Su formulación actual respeta las exigencias de en un moderno sistema de medidas de seguridad, completándolas con las precisiones formuladas por la jurisprudencia constitucional121. Téngase en cuenta que dicha doctrina del Tribunal Constitucional fue establecida a partir de la resolución de recursos de amparo presentados contra la aplicación de la vieja Ley de Peligrosidad y Rehabilitación Social, en la que se conculcaban las exigencias mínimas del Estado de Derecho; el Tribunal Constitucional, sin llegar a declararla inconstitucional, formuló las exigencias ya menciónadas con anterioridad y que, dirigidas a la línea de flotación de la LPRS, apoyaban la reivindicación de su derogación que finalmente ha tenido lugar con la promulgación del CP de 1995 (vid. Disposición Derogatoria).

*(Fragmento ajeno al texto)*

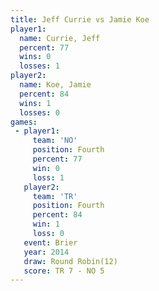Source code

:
 ```yaml
---
title: Jeff Currie vs Jamie Koe
player1:            
  name: Currie, Jeff
  percent: 77       
  wins: 0           
  losses: 1         
player2:            
  name: Koe, Jamie  
  percent: 84       
  wins: 1           
  losses: 0         
games:
 - player1:          
     team: 'NO'      
     position: Fourth
     percent: 77     
     win: 0          
     loss: 1         
   player2:          
     team: 'TR'      
     position: Fourth
     percent: 84     
     win: 1          
     loss: 0         
   event: Brier         
   year: 2014           
   draw: Round Robin(12)
   score: TR 7 - NO 5   
---
```

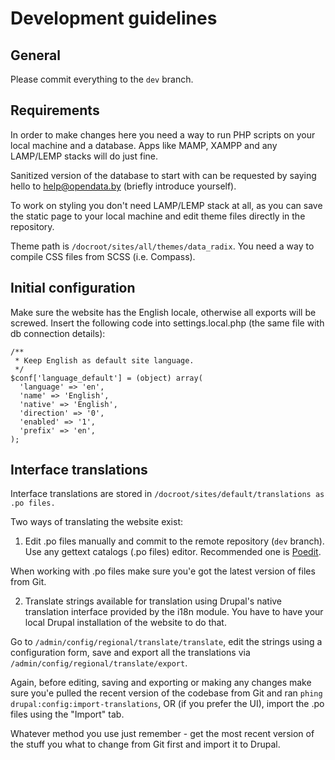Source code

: # Development guidelines

## General

Please commit everything to the `dev` branch.

## Requirements

In order to make changes here you need a way to run PHP scripts on your local machine and a database. Apps like MAMP, XAMPP and any LAMP/LEMP stacks will do just fine.

Sanitized version of the database to start with can be requested by saying hello to help@opendata.by (briefly introduce yourself).

To work on styling you don't need LAMP/LEMP stack at all, as you can save the static page to your local machine and edit theme files directly in the repository.

Theme path is `/docroot/sites/all/themes/data_radix`. You need a way to compile CSS files from SCSS (i.e. Compass).

## Initial configuration

Make sure the website has the English locale, otherwise all exports will be screwed. Insert
the following code into settings.local.php (the same file with db connection details):

```
/**
 * Keep English as default site language.
 */
$conf['language_default'] = (object) array(
  'language' => 'en',
  'name' => 'English',
  'native' => 'English',
  'direction' => '0',
  'enabled' => '1',
  'prefix' => 'en',
);
```

## Interface translations

Interface translations are stored in `/docroot/sites/default/translations as .po files.`

Two ways of translating the website exist:

1. Edit .po files manually and commit to the remote repository (`dev` branch). Use any gettext catalogs (.po files) editor. Recommended one is [Poedit](https://poedit.net).

When working with .po files make sure you'e got the latest version of files from Git.

2. Translate strings available for translation using Drupal's native translation interface provided by the i18n module. You have to have your local Drupal installation of the website to do that.

Go to `/admin/config/regional/translate/translate`, edit the strings using a configuration form, save and export all the translations via `/admin/config/regional/translate/export`.

Again, before editing, saving and exporting or making any changes make sure you'e pulled the recent version of the codebase from Git and ran `phing drupal:config:import-translations`, OR (if you prefer the UI), import the .po files using the "Import" tab.
 
Whatever method you use just remember - get the most recent version of the stuff you what to change from Git first and import it to Drupal. 


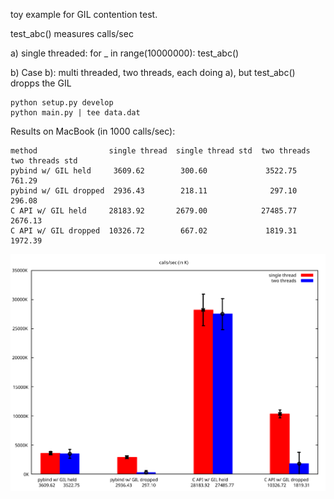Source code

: toy example for GIL contention test.

test_abc() measures calls/sec

a) single threaded:
for _ in range(10000000):
  test_abc()

b) Case b): multi threaded, two threads, each doing a), but
test_abc() dropps the GIL

```
python setup.py develop
python main.py | tee data.dat
```

Results on MacBook (in 1000 calls/sec):

```
method                single thread  single thread std  two threads  two threads std
pybind w/ GIL held     3609.62        300.60             3522.75      761.29
pybind w/ GIL dropped  2936.43        218.11              297.10      296.08
C API w/ GIL held     28183.92       2679.00            27485.77     2676.13
C API w/ GIL dropped  10326.72        667.02             1819.31     1972.39
```

![Plot](plot.svg)
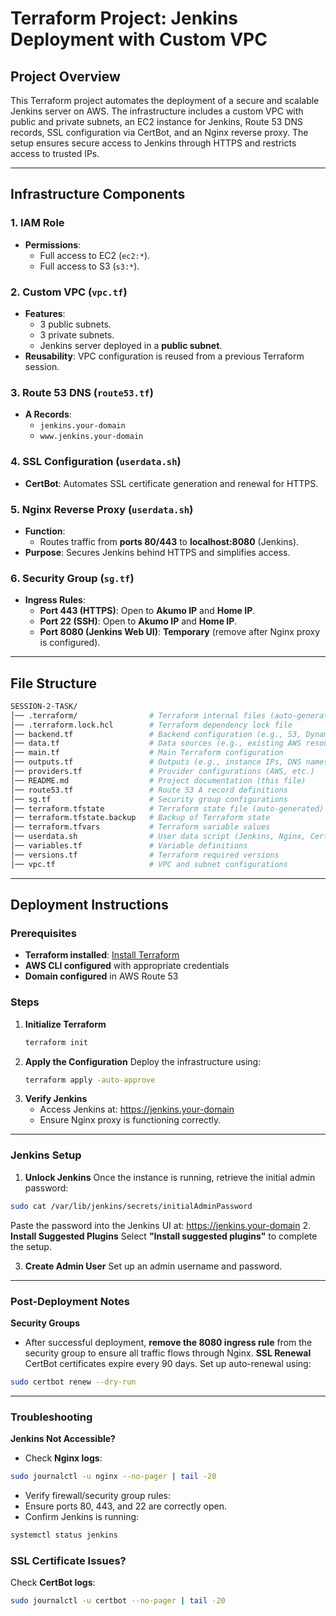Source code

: # Terraform Project: Jenkins Deployment with Custom VPC

## Project Overview

This Terraform project automates the deployment of a secure and scalable Jenkins server on AWS. The infrastructure includes a custom VPC with public and private subnets, an EC2 instance for Jenkins, Route 53 DNS records, SSL configuration via CertBot, and an Nginx reverse proxy. The setup ensures secure access to Jenkins through HTTPS and restricts access to trusted IPs.

---

## Infrastructure Components

### 1. **IAM Role**
- **Permissions**:
  - Full access to EC2 (`ec2:*`).
  - Full access to S3 (`s3:*`).

### 2. **Custom VPC (`vpc.tf`)**
- **Features**:
  - 3 public subnets.
  - 3 private subnets.
  - Jenkins server deployed in a **public subnet**.
- **Reusability**: VPC configuration is reused from a previous Terraform session.

### 3. **Route 53 DNS (`route53.tf`)**
- **A Records**:
  - `jenkins.your-domain`
  - `www.jenkins.your-domain`

### 4. **SSL Configuration (`userdata.sh`)**
- **CertBot**: Automates SSL certificate generation and renewal for HTTPS.

### 5. **Nginx Reverse Proxy (`userdata.sh`)**
- **Function**:
  - Routes traffic from **ports 80/443** to **localhost:8080** (Jenkins).
- **Purpose**: Secures Jenkins behind HTTPS and simplifies access.

### 6. **Security Group (`sg.tf`)**
- **Ingress Rules**:
  - **Port 443 (HTTPS)**: Open to **Akumo IP** and **Home IP**.
  - **Port 22 (SSH)**: Open to **Akumo IP** and **Home IP**.
  - **Port 8080 (Jenkins Web UI)**: **Temporary** (remove after Nginx proxy is configured).

---

## File Structure

```sh
SESSION-2-TASK/
│── .terraform/                # Terraform internal files (auto-generated)
│── .terraform.lock.hcl        # Terraform dependency lock file
│── backend.tf                 # Backend configuration (e.g., S3, DynamoDB)
│── data.tf                    # Data sources (e.g., existing AWS resources)
│── main.tf                    # Main Terraform configuration
│── outputs.tf                 # Outputs (e.g., instance IPs, DNS names)
│── providers.tf               # Provider configurations (AWS, etc.)
│── README.md                  # Project documentation (this file)
│── route53.tf                 # Route 53 A record definitions
│── sg.tf                      # Security group configurations
│── terraform.tfstate          # Terraform state file (auto-generated)
│── terraform.tfstate.backup   # Backup of Terraform state
│── terraform.tfvars           # Terraform variable values
│── userdata.sh                # User data script (Jenkins, Nginx, CertBot)
│── variables.tf               # Variable definitions
│── versions.tf                # Terraform required versions
│── vpc.tf                     # VPC and subnet configurations
```


---

## Deployment Instructions

### Prerequisites
- **Terraform installed**: [Install Terraform](https://developer.hashicorp.com/terraform/tutorials/aws-get-started/install-cli)
- **AWS CLI configured** with appropriate credentials
- **Domain configured** in AWS Route 53

### Steps

1. **Initialize Terraform**
   ```sh
   terraform init
2. **Apply the Configuration**
Deploy the infrastructure using:
   ```sh
   terraform apply -auto-approve
3. **Verify Jenkins**
   - Access Jenkins at:
      https://jenkins.your-domain
   - Ensure Nginx proxy is functioning correctly.

---

### Jenkins Setup
1. **Unlock Jenkins**
Once the instance is running, retrieve the initial admin password:
```sh
sudo cat /var/lib/jenkins/secrets/initialAdminPassword
```
Paste the password into the Jenkins UI at:
https://jenkins.your-domain
2. **Install Suggested Plugins**
Select **"Install suggested plugins"** to complete the setup.

3. **Create Admin User**
Set up an admin username and password.

---

### Post-Deployment Notes
**Security Groups**
- After successful deployment, **remove the 8080 ingress rule** from the security group to ensure all traffic flows through Nginx.
**SSL Renewal**
CertBot certificates expire every 90 days. Set up auto-renewal using:
```sh
sudo certbot renew --dry-run
```

---

### Troubleshooting
**Jenkins Not Accessible?**
- Check **Nginx logs**:
```sh
sudo journalctl -u nginx --no-pager | tail -20
```
- Verify firewall/security group rules:
 - Ensure ports 80, 443, and 22 are correctly open.
- Confirm Jenkins is running:
```sh
systemctl status jenkins
```

### SSL Certificate Issues?
Check **CertBot logs**:
```sh
sudo journalctl -u certbot --no-pager | tail -20
```

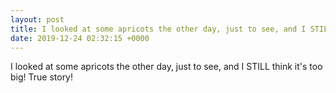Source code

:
 ```yaml
---
layout: post
title: I looked at some apricots the other day, just to see, and I STILL think it's too big! True story!
date: 2019-12-24 02:32:15 +0000
---
```


I looked at some apricots the other day, just to see, and I STILL think it's too big! True story!

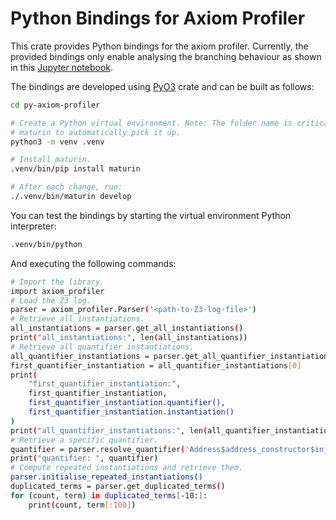 # Python Bindings for Axiom Profiler

This crate provides Python bindings for the axiom profiler. Currently, the
provided bindings only enable analysing the branching behaviour as shown in
this [Jupyter notebook](notebooks/analysis.ipynb).

The bindings are developed using [PyO3](https://crates.io/crates/pyo3) crate
and can be built as follows:

```bash
cd py-axiom-profiler

# Create a Python virtual environment. Note: The folder name is critical for
# maturin to automatically pick it up.
python3 -m venv .venv

# Install maturin.
.venv/bin/pip install maturin

# After each change, run:
./.venv/bin/maturin develop
```

You can test the bindings by starting the virtual environment Python
interpreter:

```bash
.venv/bin/python
```

And executing the following commands:

```bash
# Import the library.
import axiom_profiler
# Load the Z3 log.
parser = axiom_profiler.Parser('<path-to-Z3-log-file>')
# Retrieve all instantiations.
all_instantiations = parser.get_all_instantiations()
print("all_instantiations:", len(all_instantiations))
# Retrieve all quantifier instantiations.
all_quantifier_instantiations = parser.get_all_quantifier_instantiations()
first_quantifier_instantiation = all_quantifier_instantiations[0]
print(
    "first_quantifier_instantiation:",
    first_quantifier_instantiation,
    first_quantifier_instantiation.quantifier(),
    first_quantifier_instantiation.instantiation()
)
print("all_quantifier_instantiations:", len(all_quantifier_instantiations))
# Retrieve a specific quantifier.
quantifier = parser.resolve_quantifier('Address$address_constructor$injectivity2$0')
print("quantifier: ", quantifier)
# Compute repeated instantiations and retrieve them.
parser.initialise_repeated_instantiations()
duplicated_terms = parser.get_duplicated_terms()
for (count, term) in duplicated_terms[-10:]:
    print(count, term[:100])
```

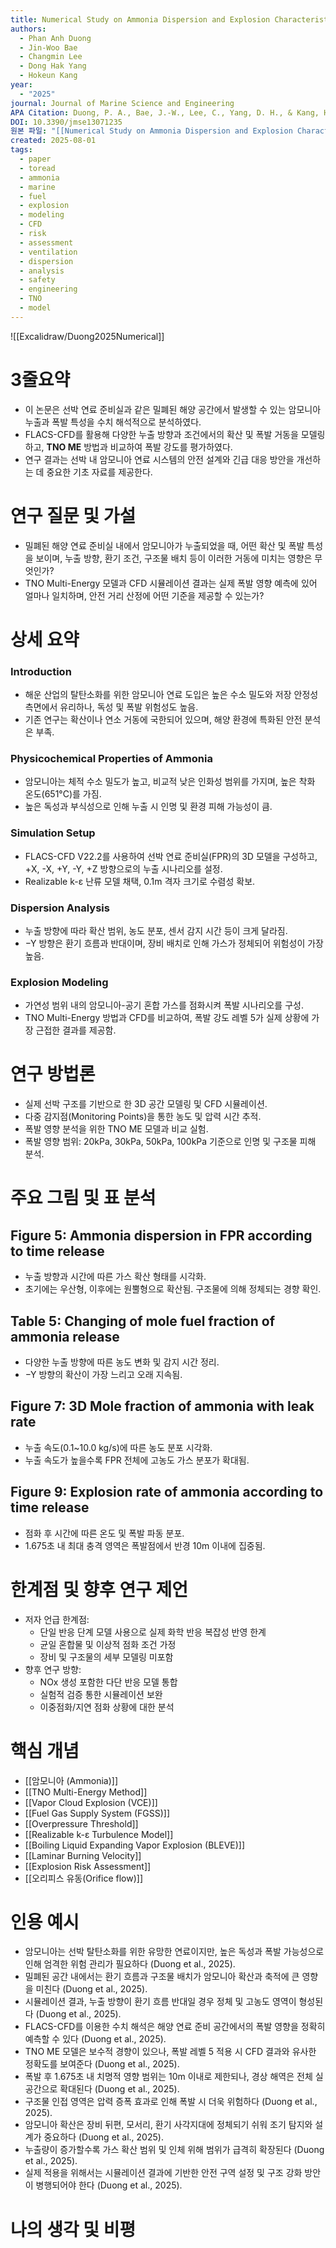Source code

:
 ```yaml
---
title: Numerical Study on Ammonia Dispersion and Explosion Characteristics in Confined Space of Marine Fuel Preparation Room
authors:
  - Phan Anh Duong
  - Jin-Woo Bae
  - Changmin Lee
  - Dong Hak Yang
  - Hokeun Kang
year:
  - "2025"
journal: Journal of Marine Science and Engineering
APA Citation: Duong, P. A., Bae, J.-W., Lee, C., Yang, D. H., & Kang, H. (2025). Numerical Study on Ammonia Dispersion and Explosion Characteristics in Confined Space of Marine Fuel Preparation Room. *Journal of Marine Science and Engineering, 13*(7), 1235. https://doi.org/10.3390/jmse13071235
DOI: 10.3390/jmse13071235
원본 파일: "[[Numerical Study on Ammonia Dispersion and Explosion Characteristics in Confined Space of Marine Fuel Preparation Room.pdf]]"
created: 2025-08-01
tags:
  - paper
  - toread
  - ammonia
  - marine
  - fuel
  - explosion
  - modeling
  - CFD
  - risk
  - assessment
  - ventilation
  - dispersion
  - analysis
  - safety
  - engineering
  - TNO
  - model
---
```


![[Excalidraw/Duong2025Numerical]]

# 3줄요약
- 이 논문은 선박 연료 준비실과 같은 밀폐된 해양 공간에서 발생할 수 있는 암모니아 누출과 폭발 특성을 수치 해석적으로 분석하였다.  
- FLACS-CFD를 활용해 다양한 누출 방향과 조건에서의 확산 및 폭발 거동을 모델링하고, **TNO ME** 방법과 비교하여 폭발 강도를 평가하였다.  
- 연구 결과는 선박 내 암모니아 연료 시스템의 안전 설계와 긴급 대응 방안을 개선하는 데 중요한 기초 자료를 제공한다.  

# 연구 질문 및 가설
- 밀폐된 해양 연료 준비실 내에서 암모니아가 누출되었을 때, 어떤 확산 및 폭발 특성을 보이며, 누출 방향, 환기 조건, 구조물 배치 등이 이러한 거동에 미치는 영향은 무엇인가?
- TNO Multi-Energy 모델과 CFD 시뮬레이션 결과는 실제 폭발 영향 예측에 있어 얼마나 일치하며, 안전 거리 산정에 어떤 기준을 제공할 수 있는가?

# 상세 요약

### Introduction
- 해운 산업의 탈탄소화를 위한 암모니아 연료 도입은 높은 수소 밀도와 저장 안정성 측면에서 유리하나, 독성 및 폭발 위험성도 높음.
- 기존 연구는 확산이나 연소 거동에 국한되어 있으며, 해양 환경에 특화된 안전 분석은 부족.

### Physicochemical Properties of Ammonia
- 암모니아는 체적 수소 밀도가 높고, 비교적 낮은 인화성 범위를 가지며, 높은 착화 온도(651°C)를 가짐.
- 높은 독성과 부식성으로 인해 누출 시 인명 및 환경 피해 가능성이 큼.

### Simulation Setup
- FLACS-CFD V22.2를 사용하여 선박 연료 준비실(FPR)의 3D 모델을 구성하고, +X, -X, +Y, -Y, +Z 방향으로의 누출 시나리오를 설정.
- Realizable k-ε 난류 모델 채택, 0.1m 격자 크기로 수렴성 확보.

### Dispersion Analysis
- 누출 방향에 따라 확산 범위, 농도 분포, 센서 감지 시간 등이 크게 달라짐.
- −Y 방향은 환기 흐름과 반대이며, 장비 배치로 인해 가스가 정체되어 위험성이 가장 높음.

### Explosion Modeling
- 가연성 범위 내의 암모니아-공기 혼합 가스를 점화시켜 폭발 시나리오를 구성.
- TNO Multi-Energy 방법과 CFD를 비교하여, 폭발 강도 레벨 5가 실제 상황에 가장 근접한 결과를 제공함.

# 연구 방법론
- 실제 선박 구조를 기반으로 한 3D 공간 모델링 및 CFD 시뮬레이션.
- 다중 감지점(Monitoring Points)을 통한 농도 및 압력 시간 추적.
- 폭발 영향 분석을 위한 TNO ME 모델과 비교 실험.
- 폭발 영향 범위: 20kPa, 30kPa, 50kPa, 100kPa 기준으로 인명 및 구조물 피해 분석.

# 주요 그림 및 표 분석

## Figure 5: Ammonia dispersion in FPR according to time release
- 누출 방향과 시간에 따른 가스 확산 형태를 시각화.
- 초기에는 우산형, 이후에는 원뿔형으로 확산됨. 구조물에 의해 정체되는 경향 확인.

## Table 5: Changing of mole fuel fraction of ammonia release
- 다양한 누출 방향에 따른 농도 변화 및 감지 시간 정리.
- −Y 방향의 확산이 가장 느리고 오래 지속됨.

## Figure 7: 3D Mole fraction of ammonia with leak rate
- 누출 속도(0.1~10.0 kg/s)에 따른 농도 분포 시각화.
- 누출 속도가 높을수록 FPR 전체에 고농도 가스 분포가 확대됨.

## Figure 9: Explosion rate of ammonia according to time release
- 점화 후 시간에 따른 온도 및 폭발 파동 분포.
- 1.675초 내 최대 충격 영역은 폭발점에서 반경 10m 이내에 집중됨.

# 한계점 및 향후 연구 제언
- 저자 언급 한계점:
  - 단일 반응 단계 모델 사용으로 실제 화학 반응 복잡성 반영 한계
  - 균일 혼합물 및 이상적 점화 조건 가정
  - 장비 및 구조물의 세부 모델링 미포함
- 향후 연구 방향:
  - NOx 생성 포함한 다단 반응 모델 통합
  - 실험적 검증 통한 시뮬레이션 보완
  - 이중점화/지연 점화 상황에 대한 분석

# 핵심 개념
- [[암모니아 (Ammonia)]]
- [[TNO Multi-Energy Method]]
- [[Vapor Cloud Explosion (VCE)]]
- [[Fuel Gas Supply System (FGSS)]]
- [[Overpressure Threshold]]
- [[Realizable k-ε Turbulence Model]]
- [[Boiling Liquid Expanding Vapor Explosion (BLEVE)]]
- [[Laminar Burning Velocity]]
- [[Explosion Risk Assessment]]
- [[오리피스 유동(Orifice flow)]]

# 인용 예시
- 암모니아는 선박 탈탄소화를 위한 유망한 연료이지만, 높은 독성과 폭발 가능성으로 인해 엄격한 위험 관리가 필요하다 (Duong et al., 2025).
- 밀폐된 공간 내에서는 환기 흐름과 구조물 배치가 암모니아 확산과 축적에 큰 영향을 미친다 (Duong et al., 2025).
- 시뮬레이션 결과, 누출 방향이 환기 흐름 반대일 경우 정체 및 고농도 영역이 형성된다 (Duong et al., 2025).
- FLACS-CFD를 이용한 수치 해석은 해양 연료 준비 공간에서의 폭발 영향을 정확히 예측할 수 있다 (Duong et al., 2025).
- TNO ME 모델은 보수적 경향이 있으나, 폭발 레벨 5 적용 시 CFD 결과와 유사한 정확도를 보여준다 (Duong et al., 2025).
- 폭발 후 1.675초 내 치명적 영향 범위는 10m 이내로 제한되나, 경상 해역은 전체 실 공간으로 확대된다 (Duong et al., 2025).
- 구조물 인접 영역은 압력 증폭 효과로 인해 폭발 시 더욱 위험하다 (Duong et al., 2025).
- 암모니아 확산은 장비 뒤편, 모서리, 환기 사각지대에 정체되기 쉬워 조기 탐지와 설계가 중요하다 (Duong et al., 2025).
- 누출량이 증가할수록 가스 확산 범위 및 인체 위해 범위가 급격히 확장된다 (Duong et al., 2025).
- 실제 적용을 위해서는 시뮬레이션 결과에 기반한 안전 구역 설정 및 구조 강화 방안이 병행되어야 한다 (Duong et al., 2025).

# 나의 생각 및 비평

El Código Penal de 1995 contiene una considerable revisión del sistema de medidas de seguridad que, dado lo impresentable de la LPRS no puede sino ser considerado como un saludable avance por la supresión de estados peligrosos sin delito y medidas de seguridad indeterminadas. En los supuestos que quedan (eximentes completas e incompletas de exclusión de la imputabilidad), que ya estaban recogidos en el Código anterior, las diferencias son menores puesto que habían sido objeto de reformas post-constitucionales y el camino por recorrer era menor.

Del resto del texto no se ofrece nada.